• Requirement
Could the data below be copied exactly, minus the pictures?
━━━━━━━━━━━━━━━━━━━━━━━━━━━━━━
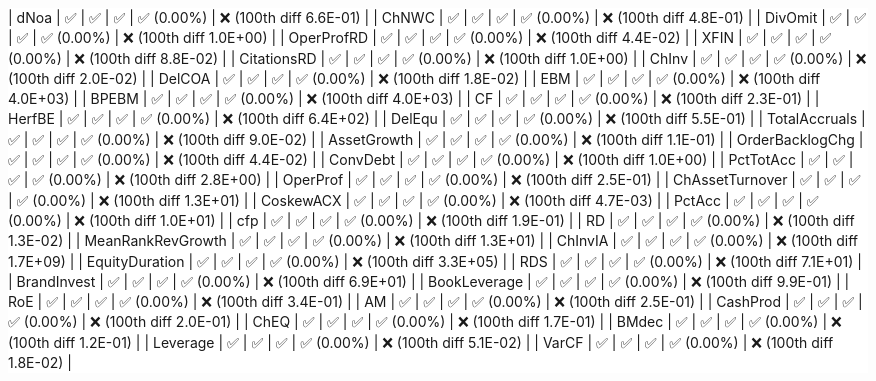 | dNoa                      | ✅         | ✅       | ✅           | ✅ (0.00%)    | ❌ (100th diff 6.6E-01)  |
| ChNWC                     | ✅         | ✅       | ✅           | ✅ (0.00%)    | ❌ (100th diff 4.8E-01)  |
| DivOmit                   | ✅         | ✅       | ✅           | ✅ (0.00%)    | ❌ (100th diff 1.0E+00)  |
| OperProfRD                | ✅         | ✅       | ✅           | ✅ (0.00%)    | ❌ (100th diff 4.4E-02)  |
| XFIN                      | ✅         | ✅       | ✅           | ✅ (0.00%)    | ❌ (100th diff 8.8E-02)  |
| CitationsRD               | ✅         | ✅       | ✅           | ✅ (0.00%)    | ❌ (100th diff 1.0E+00)  |
| ChInv                     | ✅         | ✅       | ✅           | ✅ (0.00%)    | ❌ (100th diff 2.0E-02)  |
| DelCOA                    | ✅         | ✅       | ✅           | ✅ (0.00%)    | ❌ (100th diff 1.8E-02)  |
| EBM                       | ✅         | ✅       | ✅           | ✅ (0.00%)    | ❌ (100th diff 4.0E+03)  |
| BPEBM                     | ✅         | ✅       | ✅           | ✅ (0.00%)    | ❌ (100th diff 4.0E+03)  |
| CF                        | ✅         | ✅       | ✅           | ✅ (0.00%)    | ❌ (100th diff 2.3E-01)  |
| HerfBE                    | ✅         | ✅       | ✅           | ✅ (0.00%)    | ❌ (100th diff 6.4E+02)  |
| DelEqu                    | ✅         | ✅       | ✅           | ✅ (0.00%)    | ❌ (100th diff 5.5E-01)  |
| TotalAccruals             | ✅         | ✅       | ✅           | ✅ (0.00%)    | ❌ (100th diff 9.0E-02)  |
| AssetGrowth               | ✅         | ✅       | ✅           | ✅ (0.00%)    | ❌ (100th diff 1.1E-01)  |
| OrderBacklogChg           | ✅         | ✅       | ✅           | ✅ (0.00%)    | ❌ (100th diff 4.4E-02)  |
| ConvDebt                  | ✅         | ✅       | ✅           | ✅ (0.00%)    | ❌ (100th diff 1.0E+00)  |
| PctTotAcc                 | ✅         | ✅       | ✅           | ✅ (0.00%)    | ❌ (100th diff 2.8E+00)  |
| OperProf                  | ✅         | ✅       | ✅           | ✅ (0.00%)    | ❌ (100th diff 2.5E-01)  |
| ChAssetTurnover           | ✅         | ✅       | ✅           | ✅ (0.00%)    | ❌ (100th diff 1.3E+01)  |
| CoskewACX                 | ✅         | ✅       | ✅           | ✅ (0.00%)    | ❌ (100th diff 4.7E-03)  |
| PctAcc                    | ✅         | ✅       | ✅           | ✅ (0.00%)    | ❌ (100th diff 1.0E+01)  |
| cfp                       | ✅         | ✅       | ✅           | ✅ (0.00%)    | ❌ (100th diff 1.9E-01)  |
| RD                        | ✅         | ✅       | ✅           | ✅ (0.00%)    | ❌ (100th diff 1.3E-02)  |
| MeanRankRevGrowth         | ✅         | ✅       | ✅           | ✅ (0.00%)    | ❌ (100th diff 1.3E+01)  |
| ChInvIA                   | ✅         | ✅       | ✅           | ✅ (0.00%)    | ❌ (100th diff 1.7E+09)  |
| EquityDuration            | ✅         | ✅       | ✅           | ✅ (0.00%)    | ❌ (100th diff 3.3E+05)  |
| RDS                       | ✅         | ✅       | ✅           | ✅ (0.00%)    | ❌ (100th diff 7.1E+01)  |
| BrandInvest               | ✅         | ✅       | ✅           | ✅ (0.00%)    | ❌ (100th diff 6.9E+01)  |
| BookLeverage              | ✅         | ✅       | ✅           | ✅ (0.00%)    | ❌ (100th diff 9.9E-01)  |
| RoE                       | ✅         | ✅       | ✅           | ✅ (0.00%)    | ❌ (100th diff 3.4E-01)  |
| AM                        | ✅         | ✅       | ✅           | ✅ (0.00%)    | ❌ (100th diff 2.5E-01)  |
| CashProd                  | ✅         | ✅       | ✅           | ✅ (0.00%)    | ❌ (100th diff 2.0E-01)  |
| ChEQ                      | ✅         | ✅       | ✅           | ✅ (0.00%)    | ❌ (100th diff 1.7E-01)  |
| BMdec                     | ✅         | ✅       | ✅           | ✅ (0.00%)    | ❌ (100th diff 1.2E-01)  |
| Leverage                  | ✅         | ✅       | ✅           | ✅ (0.00%)    | ❌ (100th diff 5.1E-02)  |
| VarCF                     | ✅         | ✅       | ✅           | ✅ (0.00%)    | ❌ (100th diff 1.8E-02)  |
━━━━━━━━━━━━━━━━━━━━━━━━━━━━━━
• Your solution
 | dNoa                      | ✅         | ✅       | ✅           | ✅ (0.00%)    | ❌ (100th diff 6.6E-01)  |
| ChNWC                     | ✅         | ✅       | ✅           | ✅ (0.00%)    | ❌ (100th diff 4.8E-01)  |
| DivOmit                   | ✅         | ✅       | ✅           | ✅ (0.00%)    | ❌ (100th diff 1.0E+00)  |
| OperProfRD                | ✅         | ✅       | ✅           | ✅ (0.00%)    | ❌ (100th diff 4.4E-02)  |
| XFIN                      | ✅         | ✅       | ✅           | ✅ (0.00%)    | ❌ (100th diff 8.8E-02)  |
| CitationsRD               | ✅         | ✅       | ✅           | ✅ (0.00%)    | ❌ (100th diff 1.0E+00)  |
| ChInv                     | ✅         | ✅       | ✅           | ✅ (0.00%)    | ❌ (100th diff 2.0E-02)  |
| DelCOA                    | ✅         | ✅       | ✅           | ✅ (0.00%)    | ❌ (100th diff 1.8E-02)  |
| EBM                       | ✅         | ✅       | ✅           | ✅ (0.00%)    | ❌ (100th diff 4.0E+03)  |
| BPEBM                     | ✅         | ✅       | ✅           | ✅ (0.00%)    | ❌ (100th diff 4.0E+03)  |
| CF                        | ✅         | ✅       | ✅           | ✅ (0.00%)    | ❌ (100th diff 2.3E-01)  |
| HerfBE                    | ✅         | ✅       | ✅           | ✅ (0.00%)    | ❌ (100th diff 6.4E+02)  |
| DelEqu                    | ✅         | ✅       | ✅           | ✅ (0.00%)    | ❌ (100th diff 5.5E-01)  |
| TotalAccruals             | ✅         | ✅       | ✅           | ✅ (0.00%)    | ❌ (100th diff 9.0E-02)  |
| AssetGrowth               | ✅         | ✅       | ✅           | ✅ (0.00%)    | ❌ (100th diff 1.1E-01)  |
| OrderBacklogChg           | ✅         | ✅       | ✅           | ✅ (0.00%)    | ❌ (100th diff 4.4E-02)  |
| ConvDebt                  | ✅         | ✅       | ✅           | ✅ (0.00%)    | ❌ (100th diff 1.0E+00)  |
| PctTotAcc                 | ✅         | ✅       | ✅           | ✅ (0.00%)    | ❌ (100th diff 2.8E+00)  |
| OperProf                  | ✅         | ✅       | ✅           | ✅ (0.00%)    | ❌ (100th diff 2.5E-01)  |
| ChAssetTurnover           | ✅         | ✅       | ✅           | ✅ (0.00%)    | ❌ (100th diff 1.3E+01)  |
| CoskewACX                 | ✅         | ✅       | ✅           | ✅ (0.00%)    | ❌ (100th diff 4.7E-03)  |
| PctAcc                    | ✅         | ✅       | ✅           | ✅ (0.00%)    | ❌ (100th diff 1.0E+01)  |
| cfp                       | ✅         | ✅       | ✅           | ✅ (0.00%)    | ❌ (100th diff 1.9E-01)  |
| RD                        | ✅         | ✅       | ✅           | ✅ (0.00%)    | ❌ (100th diff 1.3E-02)  |
| MeanRankRevGrowth         | ✅         | ✅       | ✅           | ✅ (0.00%)    | ❌ (100th diff 1.3E+01)  |
| ChInvIA                   | ✅         | ✅       | ✅           | ✅ (0.00%)    | ❌ (100th diff 1.7E+09)  |
| EquityDuration            | ✅         | ✅       | ✅           | ✅ (0.00%)    | ❌ (100th diff 3.3E+05)  |
| RDS                       | ✅         | ✅       | ✅           | ✅ (0.00%)    | ❌ (100th diff 7.1E+01)  |
| BrandInvest               | ✅         | ✅       | ✅           | ✅ (0.00%)    | ❌ (100th diff 6.9E+01)  |
| BookLeverage              | ✅         | ✅       | ✅           | ✅ (0.00%)    | ❌ (100th diff 9.9E-01)  |
| RoE                       | ✅         | ✅       | ✅           | ✅ (0.00%)    | ❌ (100th diff 3.4E-01)  |
| AM                        | ✅         | ✅       | ✅           | ✅ (0.00%)    | ❌ (100th diff 2.5E-01)  |
| CashProd                  | ✅         | ✅       | ✅           | ✅ (0.00%)    | ❌ (100th diff 2.0E-01)  |
| ChEQ                      | ✅         | ✅       | ✅           | ✅ (0.00%)    | ❌ (100th diff 1.7E-01)  |
| BMdec                     | ✅         | ✅       | ✅           | ✅ (0.00%)    | ❌ (100th diff 1.2E-01)  |
| Leverage                  | ✅         | ✅       | ✅           | ✅ (0.00%)    | ❌ (100th diff 5.1E-02)  |
| VarCF                     | ✅         | ✅       | ✅           | ✅ (0.00%)    | ❌ (100th diff 1.8E-02)  |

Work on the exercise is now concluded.